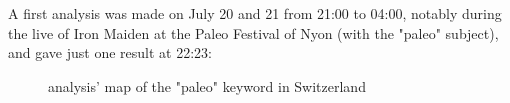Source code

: \documentclass[a4paper,11pt]{report}
\begin{document}
A first analysis was made on July 20 and 21 from 21:00 to 04:00, notably during the live of Iron Maiden at the Paleo Festival of Nyon (with the "paleo" subject), and gave just one result at 22:23:
\begin{figure}[H]
\vspace{-5pt}
\begin{center}
\vspace{-20pt}
\caption{analysis' map of the "paleo" keyword in Switzerland}
\end{center}
\end{figure}
\vspace{-10pt}
\end{document}
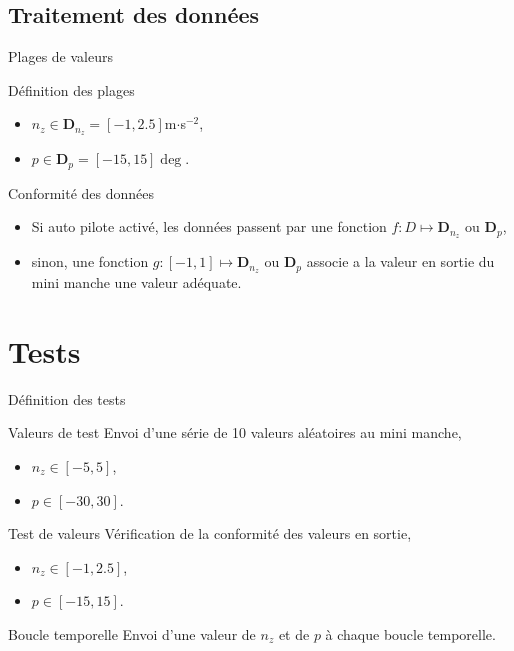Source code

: \documentclass[footheight=2em]{beamer}
\begin{document}
\subsection{Traitement des données}
\begin{frame}[t]{Plages de valeurs}
  \begin{block}{Définition des plages}
    \begin{itemize}
      \item \(n_z \in \mathbf{D}_{n_z} = [-1, 2.5]\)m\(\cdot\)s\(^{-2}\),
      \item \(p \in \mathbf{D}_p = [-15, 15]\deg\).
    \end{itemize}
  \end{block}
  \begin{block}{Conformité des données}
    \begin{itemize}
      \item Si auto pilote activé, les données passent par une
        fonction \(f\colon D \mapsto \mathbf{D}_{n_z}\) ou \(\mathbf{D}_p\),
      \item sinon, une fonction \(g\colon[-1, 1] \mapsto \mathbf{D}_{n_z}\) ou
        \(\mathbf{D}_p\) associe a la valeur en sortie du mini manche une valeur
        adéquate.
    \end{itemize}
  \end{block}
\end{frame}


\section{Tests}
\begin{frame}[t]{Définition des tests}
  \begin{block}{Valeurs de test}
    Envoi d'une série de 10 valeurs aléatoires au mini manche,
    \begin{itemize}
      \item \(n_z \in [-5, 5]\),
      \item \(p \in [-30, 30]\).
    \end{itemize}
  \end{block}
  \begin{block}{Test de valeurs}
    Vérification de la conformité des valeurs en sortie,
    \begin{itemize}
      \item \(n_z \in [-1, 2.5]\),
      \item \(p \in [-15, 15]\).
    \end{itemize}
  \end{block}
  \begin{block}{Boucle temporelle}
    Envoi d'une valeur de \(n_z\) et de \(p\) à chaque boucle temporelle.
  \end{block}
\end{frame}
\end{document}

□ □ □ □ □

Problem description:
Report each line in the data above that holds the word "temporelle" by copying it.

Answer for this exercise:
  \begin{block}{Boucle temporelle}
    Envoi d'une valeur de \(n_z\) et de \(p\) à chaque boucle temporelle.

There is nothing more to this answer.